Being comfortable with your doctor is important regardless of whether you are an LGBT youth or not. But having to deal with issues of same sex (perhaps asking for testing or advice) or asking for referrals regarding transgender issues can be tricky.
It is still implied that by telling your doctor why you are at their office and who you are, that they have consent to disclose this information at their discretion to help you. (For example, sharing symptoms with another doctor if they need a second opinion, or sending your throat swab to the laboratory for analysis.) You also can ask to see your medical records. However, doctors do have the right to not disclose all of their notes to you if they feel it will protect you or others. If you feel you are not being shown everything that you should be able to see, you can contact the provincial medical association for help.
If you go to the same GP as your family, your doctor still needs to respect and honour your privacy. If you are over the age of consent (14) your doctor does not have the right to give your medical information to your parents/guardian without your explicit consent. If you are under 14, your doctor can tell your parents without your consent. The best idea is to find your own GP if you are discussing matters with your GP that you would not want your parents/guardians to know. For most people, this is during their teens, or when they become sexually active.
If you are uncomfortable with your doctor, you have the right to ask to be seen by a different doctor. You can also ask for a nurse to be in the your room with you while the doctor examines you. This extends to philosophical comfort as well; if you do not see eye-to-eye with your doctor, you can ask to see another. This is especially relevant when a specialist is seeing you after a referral from your GP. You can always go back to your GP and ask for a different referral.
Coming out to a doctor is never fun, but hopefully it goes smoothly. They are well informed, educated, and continue treating you respectfully : Great! If that does not happen, you might want to consider finding another doctor.
Sometimes doctors don’t know everything, don’t have the answers we’re looking for. Sometimes we take on an educating role with our doctors, especially if we are their only/first queer/trans patient. Teach them well! There are resources available to doctors, some of which are listed below.
There are easy precautions that you can take to help ensure that you don’t get STIs (sexually transmitted infections). Use a condom or latex glove during anal and vaginal penetration. Use water-based lubes with latex condoms and gloves (the water-based lubes will not cause the latex to deteriorate). During oral sex, don’t get semen, blood or vaginal fluid in your mouth, since there is a risk of picking up some STIs that way. Using a condom or dental dam prevents spreading STIs from oral sex. It is also advisable not to perform oral sex within two hours of flossing or brushing your teeth, since these activities could cause cuts in the gums, providing entry points for the infections. Sex toys can pass on parasites, hepatitis A, HIV and a number of other STIs, so put condoms on your toys.

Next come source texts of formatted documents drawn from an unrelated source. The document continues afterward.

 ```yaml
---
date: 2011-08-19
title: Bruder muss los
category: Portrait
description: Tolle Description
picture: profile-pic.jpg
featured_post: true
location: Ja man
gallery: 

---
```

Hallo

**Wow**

And get tested, regularly, if you are at risk, or if you and your partner want to have sex without a condom. Don’t assume you or your partner(s) are STI negative just because you feel healthy! (Many STIs do not have any noticeable symptoms.)
If you are trans, and are wanting to transition, talk to your GP and/or contact the Gender Identity Clinic at the Montreal General Hospital. They can educate your GP, explain the transition process to you, let you know what is, and is not, covered by healthcare, and much more!
If you plan on taking hormones without your doctor’s help, please think carefully and still consider contacting the local resources and support at the very least; get some blood work done and make sure you are healthy. Because there is no standard dosage of hormones, you can easily create negative side effects. These include liver and heart problems, cholesterol and blood sugar problems, acne, mood swings, etc.
Adapted from an article I wrote for Youthquest! in 2003, with their permission.